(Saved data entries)
»»

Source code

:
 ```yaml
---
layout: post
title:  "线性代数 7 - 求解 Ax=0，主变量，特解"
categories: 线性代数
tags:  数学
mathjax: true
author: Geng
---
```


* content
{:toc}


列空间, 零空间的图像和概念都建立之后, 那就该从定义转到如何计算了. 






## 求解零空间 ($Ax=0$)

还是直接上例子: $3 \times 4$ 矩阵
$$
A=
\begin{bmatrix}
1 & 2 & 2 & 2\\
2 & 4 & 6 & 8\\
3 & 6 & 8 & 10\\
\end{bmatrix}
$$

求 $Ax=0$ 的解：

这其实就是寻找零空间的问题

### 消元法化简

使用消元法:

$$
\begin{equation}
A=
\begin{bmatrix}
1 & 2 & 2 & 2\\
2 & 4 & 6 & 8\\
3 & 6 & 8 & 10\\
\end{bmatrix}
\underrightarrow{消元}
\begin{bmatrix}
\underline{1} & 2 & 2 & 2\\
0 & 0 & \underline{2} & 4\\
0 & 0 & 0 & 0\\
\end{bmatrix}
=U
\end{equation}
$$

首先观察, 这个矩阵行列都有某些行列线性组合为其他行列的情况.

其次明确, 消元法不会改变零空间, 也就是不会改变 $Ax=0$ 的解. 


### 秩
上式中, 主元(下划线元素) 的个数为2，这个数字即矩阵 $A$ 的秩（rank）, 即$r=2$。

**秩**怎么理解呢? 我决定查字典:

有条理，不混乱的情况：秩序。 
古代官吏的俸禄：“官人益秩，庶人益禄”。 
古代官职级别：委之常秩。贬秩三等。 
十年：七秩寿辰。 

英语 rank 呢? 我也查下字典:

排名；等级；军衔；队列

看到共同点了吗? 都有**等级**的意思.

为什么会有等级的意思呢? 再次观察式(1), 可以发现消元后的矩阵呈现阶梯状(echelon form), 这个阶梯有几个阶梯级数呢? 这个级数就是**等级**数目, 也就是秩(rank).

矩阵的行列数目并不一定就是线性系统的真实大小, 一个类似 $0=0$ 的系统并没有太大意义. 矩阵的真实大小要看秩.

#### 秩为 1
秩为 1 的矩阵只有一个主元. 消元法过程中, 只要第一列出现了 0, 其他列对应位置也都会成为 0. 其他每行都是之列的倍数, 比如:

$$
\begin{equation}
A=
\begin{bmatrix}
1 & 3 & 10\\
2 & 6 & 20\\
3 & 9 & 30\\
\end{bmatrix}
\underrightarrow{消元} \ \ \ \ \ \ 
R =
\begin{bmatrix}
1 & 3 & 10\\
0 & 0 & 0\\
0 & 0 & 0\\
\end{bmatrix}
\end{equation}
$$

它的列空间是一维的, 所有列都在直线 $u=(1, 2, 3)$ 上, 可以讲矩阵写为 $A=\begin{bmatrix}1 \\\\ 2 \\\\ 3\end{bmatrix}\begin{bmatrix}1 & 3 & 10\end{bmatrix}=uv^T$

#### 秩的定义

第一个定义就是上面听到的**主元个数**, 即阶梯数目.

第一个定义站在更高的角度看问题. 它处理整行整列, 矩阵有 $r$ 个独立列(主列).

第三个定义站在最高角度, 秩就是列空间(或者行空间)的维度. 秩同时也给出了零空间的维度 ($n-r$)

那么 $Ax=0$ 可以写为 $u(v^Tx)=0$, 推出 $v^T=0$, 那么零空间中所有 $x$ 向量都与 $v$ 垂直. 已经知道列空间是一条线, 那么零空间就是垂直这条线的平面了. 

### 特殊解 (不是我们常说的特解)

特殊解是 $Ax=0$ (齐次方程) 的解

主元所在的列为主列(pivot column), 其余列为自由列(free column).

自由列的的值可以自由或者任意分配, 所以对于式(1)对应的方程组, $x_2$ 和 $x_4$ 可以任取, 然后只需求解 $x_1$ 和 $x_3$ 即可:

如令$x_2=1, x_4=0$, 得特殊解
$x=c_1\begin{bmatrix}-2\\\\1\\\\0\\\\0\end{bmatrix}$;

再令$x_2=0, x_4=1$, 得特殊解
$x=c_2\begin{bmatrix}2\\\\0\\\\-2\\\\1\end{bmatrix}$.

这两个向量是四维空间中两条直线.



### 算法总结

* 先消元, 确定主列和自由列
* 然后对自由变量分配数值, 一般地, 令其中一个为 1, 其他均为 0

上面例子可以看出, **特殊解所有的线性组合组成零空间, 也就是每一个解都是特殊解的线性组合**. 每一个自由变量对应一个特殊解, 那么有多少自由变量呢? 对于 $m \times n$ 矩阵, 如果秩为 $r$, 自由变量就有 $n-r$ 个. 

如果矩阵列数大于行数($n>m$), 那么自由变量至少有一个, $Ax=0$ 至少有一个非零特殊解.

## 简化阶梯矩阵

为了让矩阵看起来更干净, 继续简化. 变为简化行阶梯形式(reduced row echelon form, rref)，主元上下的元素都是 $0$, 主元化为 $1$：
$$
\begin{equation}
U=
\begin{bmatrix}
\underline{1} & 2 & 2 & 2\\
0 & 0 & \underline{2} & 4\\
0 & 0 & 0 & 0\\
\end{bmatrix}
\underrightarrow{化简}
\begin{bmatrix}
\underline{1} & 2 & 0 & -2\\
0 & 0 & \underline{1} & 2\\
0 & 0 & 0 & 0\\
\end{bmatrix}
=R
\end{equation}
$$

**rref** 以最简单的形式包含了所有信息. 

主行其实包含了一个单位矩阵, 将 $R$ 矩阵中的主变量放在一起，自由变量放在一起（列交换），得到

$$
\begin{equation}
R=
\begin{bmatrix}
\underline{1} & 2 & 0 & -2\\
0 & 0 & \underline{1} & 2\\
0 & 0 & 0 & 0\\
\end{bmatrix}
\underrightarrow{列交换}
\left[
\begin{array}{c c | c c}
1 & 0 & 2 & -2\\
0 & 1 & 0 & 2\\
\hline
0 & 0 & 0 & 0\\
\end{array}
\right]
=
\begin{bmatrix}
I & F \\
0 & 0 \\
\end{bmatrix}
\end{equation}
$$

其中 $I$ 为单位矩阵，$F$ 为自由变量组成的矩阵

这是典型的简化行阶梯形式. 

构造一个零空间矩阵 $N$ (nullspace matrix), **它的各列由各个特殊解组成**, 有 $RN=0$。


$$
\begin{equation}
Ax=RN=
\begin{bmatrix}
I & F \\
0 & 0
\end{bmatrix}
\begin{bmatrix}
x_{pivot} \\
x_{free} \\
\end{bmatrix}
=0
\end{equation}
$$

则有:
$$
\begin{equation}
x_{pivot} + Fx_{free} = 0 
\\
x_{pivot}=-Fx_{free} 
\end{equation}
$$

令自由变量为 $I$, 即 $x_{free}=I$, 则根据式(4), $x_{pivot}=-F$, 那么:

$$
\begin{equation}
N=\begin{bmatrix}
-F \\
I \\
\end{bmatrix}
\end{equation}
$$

««

Assigned task →
Reproduce each line of the data containing the word "rref".

Solution to the exercise →
为了让矩阵看起来更干净, 继续简化. 变为简化行阶梯形式(reduced row echelon form, rref)，主元上下的元素都是 $0$, 主元化为 $1$：
**rref** 以最简单的形式包含了所有信息. 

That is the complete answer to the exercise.